Gone Home Review for Mac OS X

Everything about Gone Home is about solving mysteries. This is nothing new, most adventure games are about solving mysteries, but in Gone Home it feels entirely different. Maybe it’s the first-person nature of it, used to such great effect. It’s a very tactile experience with hundreds of items can be picked up and closely examined. The vast majority of the time there’s no need to do this, but it immerses you and makes you feel like you’re investigating nonetheless. Behind each door is an immediate mystery: darkness. The challenge to just turn on a light in each room feels good, the second or so it takes to locate the light switch making it feel like you’ve accomplished something, no matter how minor, in this alien world, without ever straying into frustration.

Then there are the small, but pressing challenges: how to get into that locked room? These challenges are presented to you as simple barriers.

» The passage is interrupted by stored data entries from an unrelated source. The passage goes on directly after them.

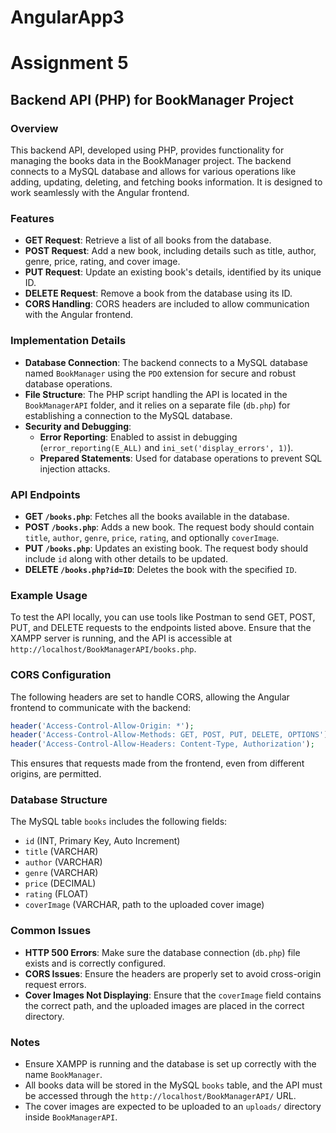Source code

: # AngularApp3
# Assignment 5

## Backend API (PHP) for BookManager Project

### Overview
This backend API, developed using PHP, provides functionality for managing the books data in the BookManager project. The backend connects to a MySQL database and allows for various operations like adding, updating, deleting, and fetching books information. It is designed to work seamlessly with the Angular frontend.

### Features
- **GET Request**: Retrieve a list of all books from the database.
- **POST Request**: Add a new book, including details such as title, author, genre, price, rating, and cover image.
- **PUT Request**: Update an existing book's details, identified by its unique ID.
- **DELETE Request**: Remove a book from the database using its ID.
- **CORS Handling**: CORS headers are included to allow communication with the Angular frontend.

### Implementation Details
- **Database Connection**: The backend connects to a MySQL database named `BookManager` using the `PDO` extension for secure and robust database operations.
- **File Structure**: The PHP script handling the API is located in the `BookManagerAPI` folder, and it relies on a separate file (`db.php`) for establishing a connection to the MySQL database.
- **Security and Debugging**:
  - **Error Reporting**: Enabled to assist in debugging (`error_reporting(E_ALL)` and `ini_set('display_errors', 1)`).
  - **Prepared Statements**: Used for database operations to prevent SQL injection attacks.

### API Endpoints
- **GET `/books.php`**: Fetches all the books available in the database.
- **POST `/books.php`**: Adds a new book. The request body should contain `title`, `author`, `genre`, `price`, `rating`, and optionally `coverImage`.
- **PUT `/books.php`**: Updates an existing book. The request body should include `id` along with other details to be updated.
- **DELETE `/books.php?id=ID`**: Deletes the book with the specified `ID`.

### Example Usage
To test the API locally, you can use tools like Postman to send GET, POST, PUT, and DELETE requests to the endpoints listed above. Ensure that the XAMPP server is running, and the API is accessible at `http://localhost/BookManagerAPI/books.php`.

### CORS Configuration
The following headers are set to handle CORS, allowing the Angular frontend to communicate with the backend:
```php
header('Access-Control-Allow-Origin: *');
header('Access-Control-Allow-Methods: GET, POST, PUT, DELETE, OPTIONS');
header('Access-Control-Allow-Headers: Content-Type, Authorization');
```
This ensures that requests made from the frontend, even from different origins, are permitted.

### Database Structure
The MySQL table `books` includes the following fields:
- `id` (INT, Primary Key, Auto Increment)
- `title` (VARCHAR)
- `author` (VARCHAR)
- `genre` (VARCHAR)
- `price` (DECIMAL)
- `rating` (FLOAT)
- `coverImage` (VARCHAR, path to the uploaded cover image)

### Common Issues
- **HTTP 500 Errors**: Make sure the database connection (`db.php`) file exists and is correctly configured.
- **CORS Issues**: Ensure the headers are properly set to avoid cross-origin request errors.
- **Cover Images Not Displaying**: Ensure that the `coverImage` field contains the correct path, and the uploaded images are placed in the correct directory.

### Notes
- Ensure XAMPP is running and the database is set up correctly with the name `BookManager`.
- All books data will be stored in the MySQL `books` table, and the API must be accessed through the `http://localhost/BookManagerAPI/` URL.
- The cover images are expected to be uploaded to an `uploads/` directory inside `BookManagerAPI`.


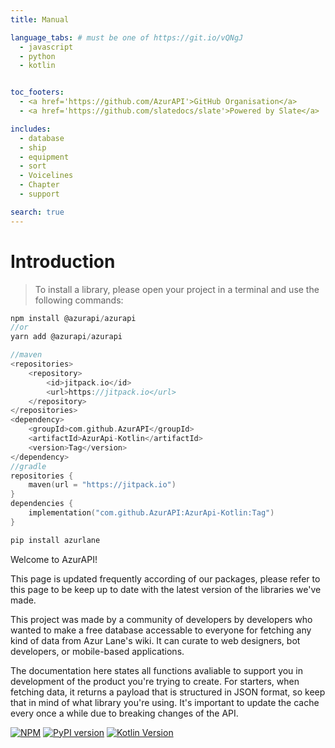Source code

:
 ```yaml
---
title: Manual

language_tabs: # must be one of https://git.io/vQNgJ
  - javascript
  - python
  - kotlin


toc_footers:
  - <a href='https://github.com/AzurAPI'>GitHub Organisation</a>
  - <a href='https://github.com/slatedocs/slate'>Powered by Slate</a>

includes:
  - database
  - ship
  - equipment
  - sort
  - Voicelines
  - Chapter
  - support

search: true
---
```


# Introduction
> To install a library, please open your project in a terminal and use the following commands:

```javascript
npm install @azurapi/azurapi
//or
yarn add @azurapi/azurapi
```
```kotlin
//maven
<repositories>
    <repository>
        <id>jitpack.io</id>
        <url>https://jitpack.io</url>
    </repository>
</repositories>
<dependency>
    <groupId>com.github.AzurAPI</groupId>
    <artifactId>AzurApi-Kotlin</artifactId>
    <version>Tag</version>
</dependency>
//gradle
repositories {
    maven(url = "https://jitpack.io")
}
dependencies {
    implementation("com.github.AzurAPI:AzurApi-Kotlin:Tag")
}
```
```python
pip install azurlane
```
Welcome to AzurAPI!
<aside class="notice">
This page is updated frequently according of our packages, please refer to this page to be keep up to date with the latest version of the libraries we've made.
</aside>

This project was made by a community of developers by developers who wanted to make a free database accessable to everyone for fetching any kind of data from Azur Lane's wiki. It can curate to web designers, bot developers, or mobile-based applications.

The documentation here states all functions avaliable to support you in development of the product you're trying to create. For starters, when fetching data, it returns a payload that is structured in JSON format, so keep that in mind of what library you're using. It's important to update the cache every once a while due to breaking changes of the API.

[![NPM](https://nodei.co/npm/@azurapi/azurapi.png?mini=true)](https://nodei.co/npm/@azurapi/azurapi/)
[![PyPI version](https://badge.fury.io/py/azurlane.svg)](https://badge.fury.io/py/azurlane)
[![Kotlin Version](https://jitpack.io/v/AzurAPI/AzurApi-Kotlin.svg?style=flat-square)](https://jitpack.io/#AzurAPI/AzurApi-Kotlin)
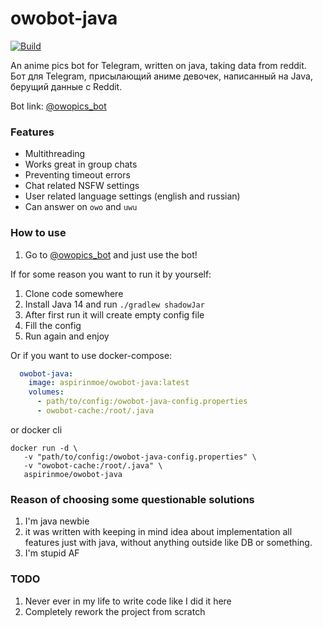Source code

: # owobot-java
[![Build](https://github.com/ASPIRINmoe/owobot-java/actions/workflows/docker-publish.yml/badge.svg)](https://github.com/ASPIRINmoe/owobot-java/actions/workflows/docker-publish.yml)

An anime pics bot for Telegram, written on java, taking data from reddit.   
Бот для Telegram, присылающий аниме девочек, написанный на Java, берущий данные с Reddit.

Bot link:  [@owopics_bot](https://t.me/owopics_bot)

### Features
* Multithreading
* Works great in group chats
* Preventing timeout errors
* Chat related NSFW settings
* User related language settings (english and russian)
* Can answer on `owo` and `uwu`

### How to use
1. Go to [@owopics_bot](https://t.me/owopics_bot) and just use the bot!

If for some reason you want to run it by yourself:

1. Clone code somewhere
2. Install Java 14 and run `./gradlew shadowJar`
3. After first run it will create empty config file
4. Fill the config
5. Run again and enjoy

Or if you want to use docker-compose:
```yaml
  owobot-java:
    image: aspirinmoe/owobot-java:latest
    volumes:
      - path/to/config:/owobot-java-config.properties
      - owobot-cache:/root/.java
```

or docker cli
```shell
docker run -d \
   -v "path/to/config:/owobot-java-config.properties" \
   -v "owobot-cache:/root/.java" \
   aspirinmoe/owobot-java
```

### Reason of choosing some questionable solutions

1. I'm java newbie
2. it was written with keeping in mind idea about implementation all features just with java, without anything outside
   like DB or something.
3. I'm stupid AF

### TODO
1. Never ever in my life to write code like I did it here
2. Completely rework the project from scratch
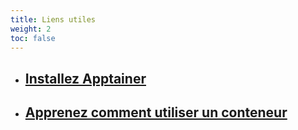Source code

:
 ```yaml
---
title: Liens utiles
weight: 2
toc: false
---
```


- ## <a href="/docs/install-apptainer/comment-installer-apptainer/">Installez Apptainer</a>
- ## <a href="/docs/use-apptainer-image/comment-interagir-avec-une-image-apptainer/">Apprenez comment utiliser un conteneur</a>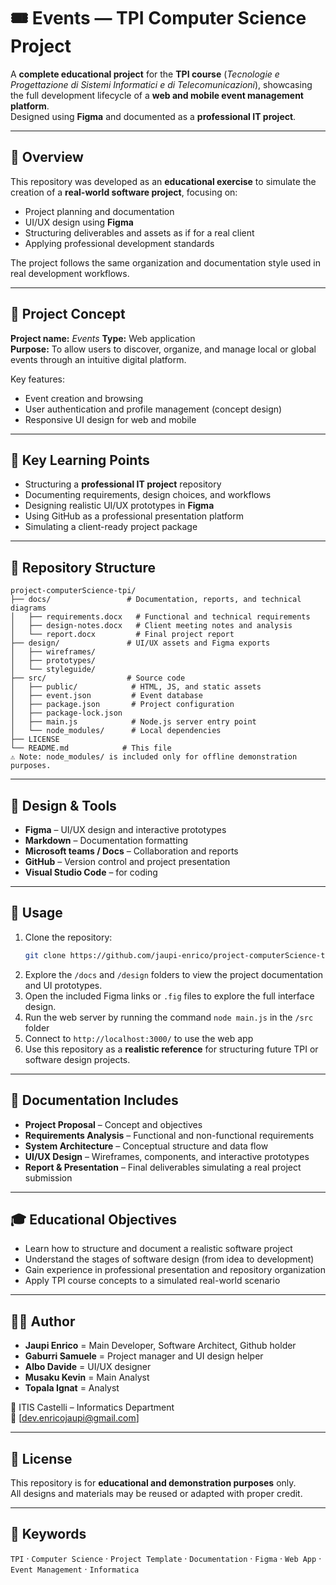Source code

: # 🎟️ Events — TPI Computer Science Project

A **complete educational project** for the **TPI course** (*Tecnologie e Progettazione di Sistemi Informatici e di Telecomunicazioni*), showcasing the full development lifecycle of a **web and mobile event management platform**.  
Designed using **Figma** and documented as a **professional IT project**.

---

## 📘 Overview

This repository was developed as an **educational exercise** to simulate the creation of a **real-world software project**, focusing on:
- Project planning and documentation  
- UI/UX design using **Figma**  
- Structuring deliverables and assets as if for a real client  
- Applying professional development standards  

The project follows the same organization and documentation style used in real development workflows.

---

## 🎯 Project Concept

**Project name:** *Events*
**Type:** Web application  
**Purpose:** To allow users to discover, organize, and manage local or global events through an intuitive digital platform.  

Key features:
- Event creation and browsing  
- User authentication and profile management (concept design)  
- Responsive UI design for web and mobile

---

## 🧩 Key Learning Points

- Structuring a **professional IT project** repository
- Documenting requirements, design choices, and workflows  
- Designing realistic UI/UX prototypes in **Figma**  
- Using GitHub as a professional presentation platform  
- Simulating a client-ready project package  

---

## 📂 Repository Structure

```
project-computerScience-tpi/
├── docs/                 # Documentation, reports, and technical diagrams
│   ├── requirements.docx   # Functional and technical requirements
│   ├── design-notes.docx   # Client meeting notes and analysis
│   └── report.docx         # Final project report
├── design/               # UI/UX assets and Figma exports
│   ├── wireframes/
│   ├── prototypes/
│   └── styleguide/
├── src/                  # Source code
│   ├── public/            # HTML, JS, and static assets
│   ├── event.json         # Event database
│   ├── package.json       # Project configuration
│   ├── package-lock.json
│   ├── main.js            # Node.js server entry point
│   └── node_modules/      # Local dependencies
├── LICENSE           
└── README.md            # This file
⚠️ Note: node_modules/ is included only for offline demonstration purposes.
```

---

## 🎨 Design & Tools

- **Figma** – UI/UX design and interactive prototypes  
- **Markdown** – Documentation formatting  
- **Microsoft teams / Docs** – Collaboration and reports  
- **GitHub** – Version control and project presentation  
- **Visual Studio Code** – for coding 

---

## 🚀 Usage

1. Clone the repository:
   ```bash
   git clone https://github.com/jaupi-enrico/project-computerScience-tpi.git
   ```
2. Explore the `/docs` and `/design` folders to view the project documentation and UI prototypes.  
3. Open the included Figma links or `.fig` files to explore the full interface design.
4. Run the web server by running the command `node main.js` in the `/src` folder
5. Connect to `http://localhost:3000/` to use the web app
6. Use this repository as a **realistic reference** for structuring future TPI or software design projects.  

---

## 📄 Documentation Includes

- **Project Proposal** – Concept and objectives  
- **Requirements Analysis** – Functional and non-functional requirements  
- **System Architecture** – Conceptual structure and data flow  
- **UI/UX Design** – Wireframes, components, and interactive prototypes  
- **Report & Presentation** – Final deliverables simulating a real project submission  

---

## 🎓 Educational Objectives

- Learn how to structure and document a realistic software project  
- Understand the stages of software design (from idea to development)  
- Gain experience in professional presentation and repository organization  
- Apply TPI course concepts to a simulated real-world scenario  

---

## 👨‍💻 Author

- **Jaupi Enrico** = Main Developer, Software Architect, Github holder
- **Gaburri Samuele** = Project manager and UI design helper
- **Albo Davide** = UI/UX designer
- **Musaku Kevin** = Main Analyst
- **Topala Ignat** = Analyst

📍 ITIS Castelli – Informatics Department  
📧 [dev.enricojaupi@gmail.com]  

---

## 📝 License

This repository is for **educational and demonstration purposes** only.  
All designs and materials may be reused or adapted with proper credit.  

---

## 📎 Keywords

`TPI` · `Computer Science` · `Project Template` · `Documentation` · `Figma` · `Web App` · `Event Management` · `Informatica`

You won’t find a quest log listing the things you have to do. There’s something with a lock on it, and the mere fact that it is locked means you’ll try to find a way in. It’s classic adventure game design, of course, but handled here with elegance.

Then there’s the overarching mystery, ultimately why you keep playing. It becomes creepier at a very steady pace, not so quickly that you can’t suspend disbelief, but yet pieces are fed to you at just the right rate to make it interesting. There’s a lot of reading involved. The vast majority of it is optional, mostly backstory, but it does well to paint a picture of absent characters, along with the clever placement of items to suggest motivations to each of them. So clever, in fact that it would be just as easy for me to write about my interpretation of the setting, and characters as if it were a novel, rather than a game.

But more than that, it’s a coming-of-age story of a young woman, told through journals, but most interestingly, through items, mix tapes, scraps of notes, the subtext in bits of creative writing and the context of each of these. If that doesn’t sound like something that would appeal to you, then you may bounce off the game disappointedly, as it very much underpins the reason for playing it. I don’t think it’s quite the manifesto of the human condition it wants to be, but it’s certainly competent. The fact that there are different writing styles employed throughout the whole thing does raise it significantly above mediocrity. For me though, I went in totally blind, not knowing much about the game at all, and came away delighted, though if you’re paying close enough attention, you’ll certainly unravel the mystery long before it has played out.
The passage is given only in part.